[Stored data entries]
※ ※ ※

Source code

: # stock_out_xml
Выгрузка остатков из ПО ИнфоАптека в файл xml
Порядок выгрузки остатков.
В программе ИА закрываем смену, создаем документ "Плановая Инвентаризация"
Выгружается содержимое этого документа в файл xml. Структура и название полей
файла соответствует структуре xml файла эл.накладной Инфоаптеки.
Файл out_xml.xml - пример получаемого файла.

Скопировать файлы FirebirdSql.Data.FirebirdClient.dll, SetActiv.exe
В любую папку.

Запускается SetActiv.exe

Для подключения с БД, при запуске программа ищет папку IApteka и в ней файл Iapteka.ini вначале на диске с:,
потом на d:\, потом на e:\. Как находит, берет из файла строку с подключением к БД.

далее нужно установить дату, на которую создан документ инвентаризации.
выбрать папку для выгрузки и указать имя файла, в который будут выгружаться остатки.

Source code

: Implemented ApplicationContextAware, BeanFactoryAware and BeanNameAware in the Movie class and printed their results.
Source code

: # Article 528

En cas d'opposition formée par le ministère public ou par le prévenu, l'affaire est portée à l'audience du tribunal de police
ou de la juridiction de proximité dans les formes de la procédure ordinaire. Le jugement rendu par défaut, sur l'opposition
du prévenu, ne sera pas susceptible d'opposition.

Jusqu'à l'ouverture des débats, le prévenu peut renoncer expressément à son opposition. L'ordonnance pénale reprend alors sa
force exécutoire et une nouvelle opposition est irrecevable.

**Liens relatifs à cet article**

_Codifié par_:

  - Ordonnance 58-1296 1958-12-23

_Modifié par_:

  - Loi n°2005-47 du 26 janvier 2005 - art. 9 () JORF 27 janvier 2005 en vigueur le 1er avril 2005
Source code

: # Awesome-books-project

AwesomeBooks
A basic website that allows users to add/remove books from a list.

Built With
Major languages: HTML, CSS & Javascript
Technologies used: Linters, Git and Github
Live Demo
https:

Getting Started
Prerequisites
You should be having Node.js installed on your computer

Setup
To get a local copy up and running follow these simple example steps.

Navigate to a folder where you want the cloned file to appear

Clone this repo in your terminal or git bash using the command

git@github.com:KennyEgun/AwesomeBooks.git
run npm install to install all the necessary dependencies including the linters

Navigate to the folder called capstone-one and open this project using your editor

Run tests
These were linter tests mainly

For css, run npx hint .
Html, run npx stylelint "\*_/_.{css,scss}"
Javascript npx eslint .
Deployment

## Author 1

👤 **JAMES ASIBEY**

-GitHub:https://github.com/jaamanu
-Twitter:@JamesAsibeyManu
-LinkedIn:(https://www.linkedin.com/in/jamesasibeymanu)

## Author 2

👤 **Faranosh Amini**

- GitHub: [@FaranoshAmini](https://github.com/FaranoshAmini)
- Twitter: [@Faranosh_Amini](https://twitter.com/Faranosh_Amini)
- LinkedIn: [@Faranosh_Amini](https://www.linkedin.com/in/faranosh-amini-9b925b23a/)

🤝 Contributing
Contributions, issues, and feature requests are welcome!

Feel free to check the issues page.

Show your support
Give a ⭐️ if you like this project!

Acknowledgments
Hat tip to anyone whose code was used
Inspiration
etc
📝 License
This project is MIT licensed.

※ ※ ※

» **WHAT YOU SHOULD DO**:
Within the records, the lines containing the string "Javascript" are to be counted and their number given without comment.

» **RESULT OF THIS EXERCISE**:
2